Three golden, fluffy discs stacked on top of each other, absolutely drowning in maple syrup. Small pieces of banana and blueberry scattered across the top — the amount of effort involved was genuinely surprising.
“You’re a good cook. I could never make something this beautiful.”
“I just follow the recipe. But I’ll gratefully accept the compliment.”
She makes an exaggerated bow — at your service — and something in my face loosens again. Perhaps because for so long my only contact with her had been through that businesslike, impersonal prose.
The taste, needless to say, matched the appearance. The texture was perfectly judged — fluffy through and through, melting on the tongue. I savoured every bite.
“Um, senpai…”
Once things had settled, she broached something in a subdued, unfamiliar voice and expression. So she can look like that too.
“About what happened — I really am sorry.”
“Why are you apologising? This whole thing was my fault for carrying it alone.”
“Look, I’m just like this — a little bit of strain and I get worn out straight away… I don’t exactly look sturdy, do I? I get told that a lot.”
Sorry for worrying you, I add with a self-deprecating smile, telling her she has nothing to answer for.
But the smile still doesn’t come back to her face.
“Because the reason you didn’t rely on me — or rather, couldn’t rely on me — was because I’d backed you into a corner.

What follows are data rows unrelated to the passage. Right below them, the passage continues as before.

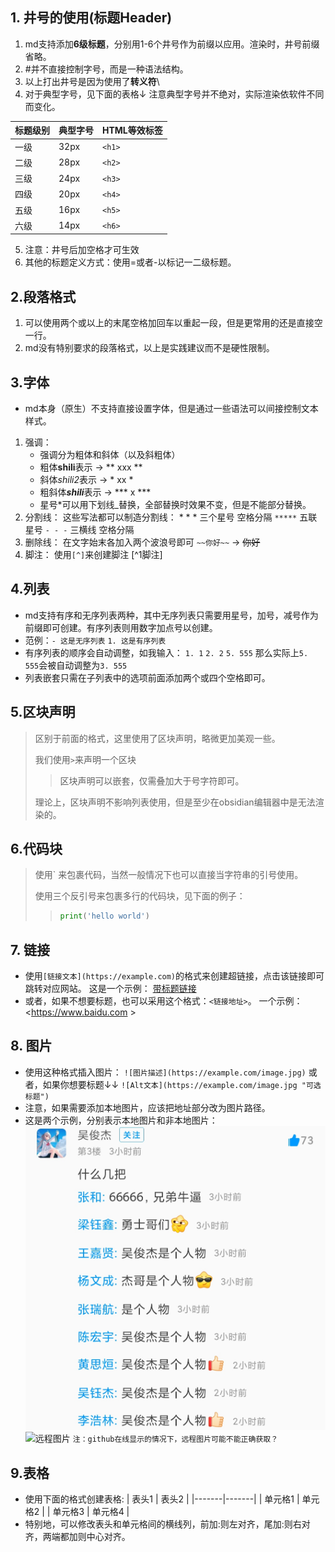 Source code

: ## 1. 井号的使用(标题Header)
1. md支持添加**6级标题**，分别用1-6个井号作为前缀以应用。渲染时，井号前缀省略。
2. \#并不直接控制字号，而是一种语法结构。
3. 以上打出井号是因为使用了**转义符**\\
4. 对于典型字号，见下面的表格↓  注意典型字号并不绝对，实际渲染依软件不同而变化。

| 标题级别 | 典型字号 | HTML等效标签 |
| ---- | ---- | -------- |
| 一级   | 32px | `<h1>`   |
| 二级   | 28px | `<h2>`   |
| 三级   | 24px | `<h3>`   |
| 四级   | 20px | `<h4>`   |
| 五级   | 16px | `<h5>`   |
| 六级   | 14px | `<h6>`   |
5. 注意：井号后加空格才可生效
6. 其他的标题定义方式：使用=或者-以标记一二级标题。

## 2.段落格式
1. 可以使用两个或以上的末尾空格加回车以重起一段，但是更常用的还是直接空一行。
2. md没有特别要求的段落格式，以上是实践建议而不是硬性限制。  

## 3.字体
- md本身（原生）不支持直接设置字体，但是通过一些语法可以间接控制文本样式。
1. 强调：
    - 强调分为粗体和斜体（以及斜粗体）
    - 粗体**shili**表示 -> \*\* xxx \*\*
    - 斜体*shili2*表示 -> \* xx \*
    - 粗斜体***shili***表示 -> \*\*\* x \*\*\*
    - 星号\*可以用下划线\_替换，全部替换时效果不变，但是不能部分替换。
2. 分割线：
    这些写法都可以制造分割线：
    \* \* \*  三个星号 空格分隔
    `*****`  五联星号
    `- - -` 三横线 空格分隔
3. 删除线：
    在文字始末各加入两个波浪号即可
    `~~你好~~` -> ~~你好~~
4. 脚注：
    使用`[^]`来创建脚注
    [^1脚注]

[^1]: 这是一个脚注qwq
	

## 4.列表
- md支持有序和无序列表两种，其中无序列表只需要用星号，加号，减号作为前缀即可创建。有序列表则用数字加点号以创建。
- 范例：`- 这是无序列表` `1. 这是有序列表`
- 有序列表的顺序会自动调整，如我输入：
    `1. 1`
    `2. 2`
    `5. 555`
    那么实际上`5. 555`会被自动调整为`3. 555`
- 列表嵌套只需在子列表中的选项前面添加两个或四个空格即可。

## 5.区块声明
> 区别于前面的格式，这里使用了区块声明，略微更加美观一些。
> 
> 我们使用`>`来声明一个区块
> > 区块声明可以嵌套，仅需叠加大于号字符即可。
> 
> 理论上，区块声明不影响列表使用，但是至少在obsidian编辑器中是无法渲染的。

## 6.代码块
> 使用\` 来包裹代码，当然一般情况下也可以直接当字符串的引号使用。
> 
> 使用三个反引号来包裹多行的代码块，见下面的例子：
>  > ```python
>  > print('hello world')
>  > ```

## 7. 链接
- 使用`[链接文本](https://example.com)`的格式来创建超链接，点击该链接即可跳转对应网站。
    这是一个示例： [带标题链接](https://example.com "点击这里")  
- 或者，如果不想要标题，也可以采用这个格式：`<链接地址>`。
    一个示例：<https://www.baidu.com >

## 8. 图片
- 使用这种格式插入图片：
    `![图片描述](https://example.com/image.jpg)`
    或者，如果你想要标题↓↓
    `![Alt文本](https://example.com/image.jpg "可选标题")`
- 注意，如果需要添加本地图片，应该把地址部分改为图片路径。
- 这是两个示例，分别表示本地图片和非本地图片：
    ![本地图片](1.jpg "本地图片")
    ![远程图片](https://img2.baidu.com/it/u=3498204231,2724330704&fm=253&fmt=auto&app=138&f=JPEG?w=800&h=1040 "远程标题")
    `注：github在线显示的情况下，远程图片可能不能正确获取？`

## 9.表格
- 使用下面的格式创建表格:
    | 表头1 | 表头2 |
    |-------|-------|
    | 单元格1 | 单元格2 |
    | 单元格3 | 单元格4 |
- 特别地，可以修改表头和单元格间的横线列，前加:则左对齐，尾加:则右对齐，两端都加则中心对齐。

I know that.”
“It’s not that I wanted to back you into a corner. But… if I didn’t do something like that, senpai — I felt like you might just disappear somewhere.”
That wasn’t what I’d expected. Or — was it, actually?
That night. That café. The Seriha I’d seen in those moments had been burning with an intensity that had felt, at times, like something close to madness. But — it was becoming impossible to think that had no reason behind it.
And right now, that reason might finally be within reach.